**Entries shown**:

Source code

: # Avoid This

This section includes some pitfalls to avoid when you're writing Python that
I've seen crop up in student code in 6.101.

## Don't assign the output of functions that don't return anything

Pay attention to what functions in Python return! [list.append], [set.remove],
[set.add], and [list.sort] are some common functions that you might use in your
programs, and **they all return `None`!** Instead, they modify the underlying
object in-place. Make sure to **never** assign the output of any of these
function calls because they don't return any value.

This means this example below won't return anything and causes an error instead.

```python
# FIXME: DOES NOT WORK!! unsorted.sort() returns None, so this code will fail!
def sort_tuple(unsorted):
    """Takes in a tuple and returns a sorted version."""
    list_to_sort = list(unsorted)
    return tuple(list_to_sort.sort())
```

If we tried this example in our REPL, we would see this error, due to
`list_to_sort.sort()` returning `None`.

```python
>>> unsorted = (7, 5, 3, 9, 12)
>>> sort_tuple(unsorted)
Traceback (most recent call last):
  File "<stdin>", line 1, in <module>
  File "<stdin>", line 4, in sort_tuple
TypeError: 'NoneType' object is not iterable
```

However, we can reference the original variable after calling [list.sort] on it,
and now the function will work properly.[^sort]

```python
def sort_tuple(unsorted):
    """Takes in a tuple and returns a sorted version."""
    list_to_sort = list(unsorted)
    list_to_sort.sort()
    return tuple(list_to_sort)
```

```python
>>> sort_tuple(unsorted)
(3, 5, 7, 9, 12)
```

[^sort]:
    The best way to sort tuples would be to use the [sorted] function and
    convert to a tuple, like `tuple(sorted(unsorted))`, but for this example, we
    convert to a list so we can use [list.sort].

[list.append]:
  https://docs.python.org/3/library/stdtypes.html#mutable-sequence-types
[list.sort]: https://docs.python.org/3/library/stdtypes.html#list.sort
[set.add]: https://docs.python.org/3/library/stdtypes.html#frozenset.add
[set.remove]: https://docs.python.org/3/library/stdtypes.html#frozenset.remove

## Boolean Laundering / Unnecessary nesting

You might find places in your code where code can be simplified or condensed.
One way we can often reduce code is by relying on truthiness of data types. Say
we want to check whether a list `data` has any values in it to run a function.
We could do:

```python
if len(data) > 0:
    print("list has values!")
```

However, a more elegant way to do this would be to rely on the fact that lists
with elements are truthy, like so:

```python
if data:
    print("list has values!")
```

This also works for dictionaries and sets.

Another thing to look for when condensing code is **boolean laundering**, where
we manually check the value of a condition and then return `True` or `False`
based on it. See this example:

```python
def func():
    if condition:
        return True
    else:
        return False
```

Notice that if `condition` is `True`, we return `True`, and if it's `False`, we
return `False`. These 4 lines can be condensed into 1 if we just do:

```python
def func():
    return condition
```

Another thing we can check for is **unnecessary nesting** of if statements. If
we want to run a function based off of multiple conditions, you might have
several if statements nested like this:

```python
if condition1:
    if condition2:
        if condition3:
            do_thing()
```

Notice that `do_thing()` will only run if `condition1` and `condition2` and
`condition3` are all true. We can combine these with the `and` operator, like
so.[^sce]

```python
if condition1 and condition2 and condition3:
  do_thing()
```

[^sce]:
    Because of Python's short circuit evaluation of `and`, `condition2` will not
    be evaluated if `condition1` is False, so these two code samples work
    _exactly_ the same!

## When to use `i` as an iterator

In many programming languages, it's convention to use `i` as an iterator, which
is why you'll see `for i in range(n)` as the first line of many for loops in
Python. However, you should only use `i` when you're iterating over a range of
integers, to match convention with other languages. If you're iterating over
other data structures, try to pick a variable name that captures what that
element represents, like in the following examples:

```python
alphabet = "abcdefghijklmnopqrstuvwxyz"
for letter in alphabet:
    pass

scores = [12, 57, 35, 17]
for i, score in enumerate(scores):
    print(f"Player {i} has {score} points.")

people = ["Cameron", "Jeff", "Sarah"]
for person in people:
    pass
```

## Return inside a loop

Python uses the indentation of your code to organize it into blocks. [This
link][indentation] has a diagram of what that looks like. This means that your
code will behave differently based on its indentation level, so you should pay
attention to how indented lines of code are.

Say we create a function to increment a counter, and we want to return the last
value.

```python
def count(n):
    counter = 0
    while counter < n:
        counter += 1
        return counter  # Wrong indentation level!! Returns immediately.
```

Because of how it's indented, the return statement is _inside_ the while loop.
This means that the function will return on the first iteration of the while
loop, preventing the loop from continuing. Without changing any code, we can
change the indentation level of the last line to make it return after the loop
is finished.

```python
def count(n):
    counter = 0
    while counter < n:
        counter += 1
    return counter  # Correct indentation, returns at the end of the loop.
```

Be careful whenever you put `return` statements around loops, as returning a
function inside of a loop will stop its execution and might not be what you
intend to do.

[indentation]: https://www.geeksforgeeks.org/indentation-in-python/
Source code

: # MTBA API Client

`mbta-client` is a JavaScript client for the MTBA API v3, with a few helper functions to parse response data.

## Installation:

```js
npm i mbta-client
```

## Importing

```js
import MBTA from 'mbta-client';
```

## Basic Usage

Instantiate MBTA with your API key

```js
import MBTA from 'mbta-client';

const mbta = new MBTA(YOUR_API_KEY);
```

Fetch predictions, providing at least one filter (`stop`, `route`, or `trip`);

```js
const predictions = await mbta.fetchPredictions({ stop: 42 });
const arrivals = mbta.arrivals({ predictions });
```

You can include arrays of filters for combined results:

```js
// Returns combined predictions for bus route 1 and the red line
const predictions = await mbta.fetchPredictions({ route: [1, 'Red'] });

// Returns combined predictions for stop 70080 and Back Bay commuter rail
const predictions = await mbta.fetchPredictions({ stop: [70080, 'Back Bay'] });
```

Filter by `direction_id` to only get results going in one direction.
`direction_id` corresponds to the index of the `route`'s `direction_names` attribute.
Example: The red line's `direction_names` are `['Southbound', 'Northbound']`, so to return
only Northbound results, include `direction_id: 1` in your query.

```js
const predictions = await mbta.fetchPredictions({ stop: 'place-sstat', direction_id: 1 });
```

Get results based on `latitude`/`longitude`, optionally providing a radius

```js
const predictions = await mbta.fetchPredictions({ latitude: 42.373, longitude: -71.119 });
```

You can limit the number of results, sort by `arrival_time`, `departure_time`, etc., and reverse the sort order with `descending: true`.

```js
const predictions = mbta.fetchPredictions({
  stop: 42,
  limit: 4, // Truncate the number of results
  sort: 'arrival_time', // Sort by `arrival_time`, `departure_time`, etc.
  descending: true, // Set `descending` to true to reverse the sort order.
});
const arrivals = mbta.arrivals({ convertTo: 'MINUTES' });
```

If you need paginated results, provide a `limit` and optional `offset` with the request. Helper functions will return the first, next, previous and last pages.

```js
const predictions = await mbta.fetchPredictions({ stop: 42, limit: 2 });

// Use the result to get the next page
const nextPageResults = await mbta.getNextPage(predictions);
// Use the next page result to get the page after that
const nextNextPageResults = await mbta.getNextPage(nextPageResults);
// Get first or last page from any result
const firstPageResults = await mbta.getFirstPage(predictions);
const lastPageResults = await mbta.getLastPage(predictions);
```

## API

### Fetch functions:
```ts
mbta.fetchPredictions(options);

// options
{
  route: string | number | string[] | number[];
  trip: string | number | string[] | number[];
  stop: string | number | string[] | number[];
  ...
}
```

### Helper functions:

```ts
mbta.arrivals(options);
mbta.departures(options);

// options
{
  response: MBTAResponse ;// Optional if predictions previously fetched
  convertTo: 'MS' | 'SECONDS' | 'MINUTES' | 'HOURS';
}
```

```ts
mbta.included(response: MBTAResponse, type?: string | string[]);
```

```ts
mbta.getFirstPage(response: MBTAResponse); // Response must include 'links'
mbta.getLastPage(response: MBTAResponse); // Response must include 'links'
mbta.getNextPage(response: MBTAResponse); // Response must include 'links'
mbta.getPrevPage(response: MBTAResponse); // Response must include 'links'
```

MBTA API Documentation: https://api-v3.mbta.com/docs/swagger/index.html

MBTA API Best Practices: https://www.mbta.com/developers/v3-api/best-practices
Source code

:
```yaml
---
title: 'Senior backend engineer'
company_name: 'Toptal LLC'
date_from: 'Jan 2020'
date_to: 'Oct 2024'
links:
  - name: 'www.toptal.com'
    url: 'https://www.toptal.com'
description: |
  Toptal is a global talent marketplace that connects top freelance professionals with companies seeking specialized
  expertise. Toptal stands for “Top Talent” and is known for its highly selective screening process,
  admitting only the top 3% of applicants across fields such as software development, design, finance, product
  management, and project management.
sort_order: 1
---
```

**Aim of the task**:
The exact lines of the material above starting at the one that contains "based on it." and ending at the one that contains "## When to use" are what to retype; leave out everything else.

**Answer to the problem**:
based on it. See this example:

```python
def func():
    if condition:
        return True
    else:
        return False
```

Notice that if `condition` is `True`, we return `True`, and if it's `False`, we
return `False`. These 4 lines can be condensed into 1 if we just do:

```python
def func():
    return condition
```

Another thing we can check for is **unnecessary nesting** of if statements. If
we want to run a function based off of multiple conditions, you might have
several if statements nested like this:

```python
if condition1:
    if condition2:
        if condition3:
            do_thing()
```

Notice that `do_thing()` will only run if `condition1` and `condition2` and
`condition3` are all true. We can combine these with the `and` operator, like
so.[^sce]

```python
if condition1 and condition2 and condition3:
  do_thing()
```

[^sce]:
    Because of Python's short circuit evaluation of `and`, `condition2` will not
    be evaluated if `condition1` is False, so these two code samples work
    _exactly_ the same!

## When to use `i` as an iterator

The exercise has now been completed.